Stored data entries
====================
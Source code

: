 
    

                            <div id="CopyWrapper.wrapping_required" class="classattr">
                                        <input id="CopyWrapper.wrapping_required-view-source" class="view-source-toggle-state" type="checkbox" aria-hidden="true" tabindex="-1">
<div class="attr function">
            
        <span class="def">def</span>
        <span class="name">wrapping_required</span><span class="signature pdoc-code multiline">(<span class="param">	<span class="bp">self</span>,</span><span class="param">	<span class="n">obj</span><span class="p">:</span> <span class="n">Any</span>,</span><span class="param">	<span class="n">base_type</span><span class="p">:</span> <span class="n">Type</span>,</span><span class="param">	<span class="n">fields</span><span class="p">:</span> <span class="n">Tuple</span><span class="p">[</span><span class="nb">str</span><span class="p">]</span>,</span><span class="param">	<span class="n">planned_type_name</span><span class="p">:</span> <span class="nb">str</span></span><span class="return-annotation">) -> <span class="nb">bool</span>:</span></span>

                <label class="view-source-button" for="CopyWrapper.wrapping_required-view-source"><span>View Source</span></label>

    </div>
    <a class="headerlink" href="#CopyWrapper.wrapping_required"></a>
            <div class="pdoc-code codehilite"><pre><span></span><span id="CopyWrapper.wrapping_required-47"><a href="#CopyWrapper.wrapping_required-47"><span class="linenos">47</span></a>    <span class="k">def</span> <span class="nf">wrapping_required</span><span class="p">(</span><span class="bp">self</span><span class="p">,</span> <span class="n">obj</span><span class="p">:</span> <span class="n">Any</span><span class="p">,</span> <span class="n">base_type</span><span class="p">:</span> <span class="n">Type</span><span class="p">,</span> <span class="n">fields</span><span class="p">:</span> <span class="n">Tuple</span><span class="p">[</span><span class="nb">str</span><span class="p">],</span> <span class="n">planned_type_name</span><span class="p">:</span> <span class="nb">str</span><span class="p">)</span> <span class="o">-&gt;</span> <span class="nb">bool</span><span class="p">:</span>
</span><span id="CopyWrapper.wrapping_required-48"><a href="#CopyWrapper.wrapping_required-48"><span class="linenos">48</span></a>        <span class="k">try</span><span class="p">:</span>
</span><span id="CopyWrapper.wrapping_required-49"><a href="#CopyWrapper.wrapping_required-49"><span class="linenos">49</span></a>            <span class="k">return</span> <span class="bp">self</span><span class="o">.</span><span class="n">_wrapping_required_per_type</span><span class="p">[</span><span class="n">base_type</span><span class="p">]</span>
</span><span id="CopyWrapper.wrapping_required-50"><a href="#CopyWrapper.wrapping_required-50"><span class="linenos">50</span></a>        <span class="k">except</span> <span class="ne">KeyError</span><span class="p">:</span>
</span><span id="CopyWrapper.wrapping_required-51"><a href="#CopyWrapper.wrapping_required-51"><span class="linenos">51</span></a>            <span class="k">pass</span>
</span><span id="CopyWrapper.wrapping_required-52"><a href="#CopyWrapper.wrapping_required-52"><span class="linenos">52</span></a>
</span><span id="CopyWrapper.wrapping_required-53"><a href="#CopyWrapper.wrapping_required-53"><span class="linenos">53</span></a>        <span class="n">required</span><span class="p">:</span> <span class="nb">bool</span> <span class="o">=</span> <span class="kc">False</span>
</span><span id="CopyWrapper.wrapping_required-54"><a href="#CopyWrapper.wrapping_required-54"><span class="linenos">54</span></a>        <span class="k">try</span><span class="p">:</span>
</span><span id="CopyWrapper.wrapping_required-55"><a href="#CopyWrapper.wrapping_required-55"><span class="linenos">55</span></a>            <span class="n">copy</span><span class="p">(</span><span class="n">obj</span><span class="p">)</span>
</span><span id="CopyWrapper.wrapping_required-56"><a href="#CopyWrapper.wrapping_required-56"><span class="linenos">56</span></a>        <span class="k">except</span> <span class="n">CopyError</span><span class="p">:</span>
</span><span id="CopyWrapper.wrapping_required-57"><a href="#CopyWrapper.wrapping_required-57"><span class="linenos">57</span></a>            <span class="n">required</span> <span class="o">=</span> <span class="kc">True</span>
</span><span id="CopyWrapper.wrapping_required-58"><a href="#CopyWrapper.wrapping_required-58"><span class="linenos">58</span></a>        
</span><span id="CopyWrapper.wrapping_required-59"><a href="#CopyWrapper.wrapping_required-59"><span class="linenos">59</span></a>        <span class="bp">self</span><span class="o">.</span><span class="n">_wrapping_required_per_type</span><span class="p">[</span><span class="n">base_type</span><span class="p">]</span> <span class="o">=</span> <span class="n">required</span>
====================
■ WHAT TO WORK ON: Reply with the complete data above, every character as it stands.

■ ANSWER AREA:
Source code

: 
    

                            <div id="CopyWrapper.wrapping_required" class="classattr">
                                        <input id="CopyWrapper.wrapping_required-view-source" class="view-source-toggle-state" type="checkbox" aria-hidden="true" tabindex="-1">
<div class="attr function">
            
        <span class="def">def</span>
        <span class="name">wrapping_required</span><span class="signature pdoc-code multiline">(<span class="param">	<span class="bp">self</span>,</span><span class="param">	<span class="n">obj</span><span class="p">:</span> <span class="n">Any</span>,</span><span class="param">	<span class="n">base_type</span><span class="p">:</span> <span class="n">Type</span>,</span><span class="param">	<span class="n">fields</span><span class="p">:</span> <span class="n">Tuple</span><span class="p">[</span><span class="nb">str</span><span class="p">]</span>,</span><span class="param">	<span class="n">planned_type_name</span><span class="p">:</span> <span class="nb">str</span></span><span class="return-annotation">) -> <span class="nb">bool</span>:</span></span>

                <label class="view-source-button" for="CopyWrapper.wrapping_required-view-source"><span>View Source</span></label>

    </div>
    <a class="headerlink" href="#CopyWrapper.wrapping_required"></a>
            <div class="pdoc-code codehilite"><pre><span></span><span id="CopyWrapper.wrapping_required-47"><a href="#CopyWrapper.wrapping_required-47"><span class="linenos">47</span></a>    <span class="k">def</span> <span class="nf">wrapping_required</span><span class="p">(</span><span class="bp">self</span><span class="p">,</span> <span class="n">obj</span><span class="p">:</span> <span class="n">Any</span><span class="p">,</span> <span class="n">base_type</span><span class="p">:</span> <span class="n">Type</span><span class="p">,</span> <span class="n">fields</span><span class="p">:</span> <span class="n">Tuple</span><span class="p">[</span><span class="nb">str</span><span class="p">],</span> <span class="n">planned_type_name</span><span class="p">:</span> <span class="nb">str</span><span class="p">)</span> <span class="o">-&gt;</span> <span class="nb">bool</span><span class="p">:</span>
</span><span id="CopyWrapper.wrapping_required-48"><a href="#CopyWrapper.wrapping_required-48"><span class="linenos">48</span></a>        <span class="k">try</span><span class="p">:</span>
</span><span id="CopyWrapper.wrapping_required-49"><a href="#CopyWrapper.wrapping_required-49"><span class="linenos">49</span></a>            <span class="k">return</span> <span class="bp">self</span><span class="o">.</span><span class="n">_wrapping_required_per_type</span><span class="p">[</span><span class="n">base_type</span><span class="p">]</span>
</span><span id="CopyWrapper.wrapping_required-50"><a href="#CopyWrapper.wrapping_required-50"><span class="linenos">50</span></a>        <span class="k">except</span> <span class="ne">KeyError</span><span class="p">:</span>
</span><span id="CopyWrapper.wrapping_required-51"><a href="#CopyWrapper.wrapping_required-51"><span class="linenos">51</span></a>            <span class="k">pass</span>
</span><span id="CopyWrapper.wrapping_required-52"><a href="#CopyWrapper.wrapping_required-52"><span class="linenos">52</span></a>
</span><span id="CopyWrapper.wrapping_required-53"><a href="#CopyWrapper.wrapping_required-53"><span class="linenos">53</span></a>        <span class="n">required</span><span class="p">:</span> <span class="nb">bool</span> <span class="o">=</span> <span class="kc">False</span>
</span><span id="CopyWrapper.wrapping_required-54"><a href="#CopyWrapper.wrapping_required-54"><span class="linenos">54</span></a>        <span class="k">try</span><span class="p">:</span>
</span><span id="CopyWrapper.wrapping_required-55"><a href="#CopyWrapper.wrapping_required-55"><span class="linenos">55</span></a>            <span class="n">copy</span><span class="p">(</span><span class="n">obj</span><span class="p">)</span>
</span><span id="CopyWrapper.wrapping_required-56"><a href="#CopyWrapper.wrapping_required-56"><span class="linenos">56</span></a>        <span class="k">except</span> <span class="n">CopyError</span><span class="p">:</span>
</span><span id="CopyWrapper.wrapping_required-57"><a href="#CopyWrapper.wrapping_required-57"><span class="linenos">57</span></a>            <span class="n">required</span> <span class="o">=</span> <span class="kc">True</span>
</span><span id="CopyWrapper.wrapping_required-58"><a href="#CopyWrapper.wrapping_required-58"><span class="linenos">58</span></a>        
</span><span id="CopyWrapper.wrapping_required-59"><a href="#CopyWrapper.wrapping_required-59"><span class="linenos">59</span></a>        <span class="bp">self</span><span class="o">.</span><span class="n">_wrapping_required_per_type</span><span class="p">[</span><span class="n">base_type</span><span class="p">]</span> <span class="o">=</span> <span class="n">required</span>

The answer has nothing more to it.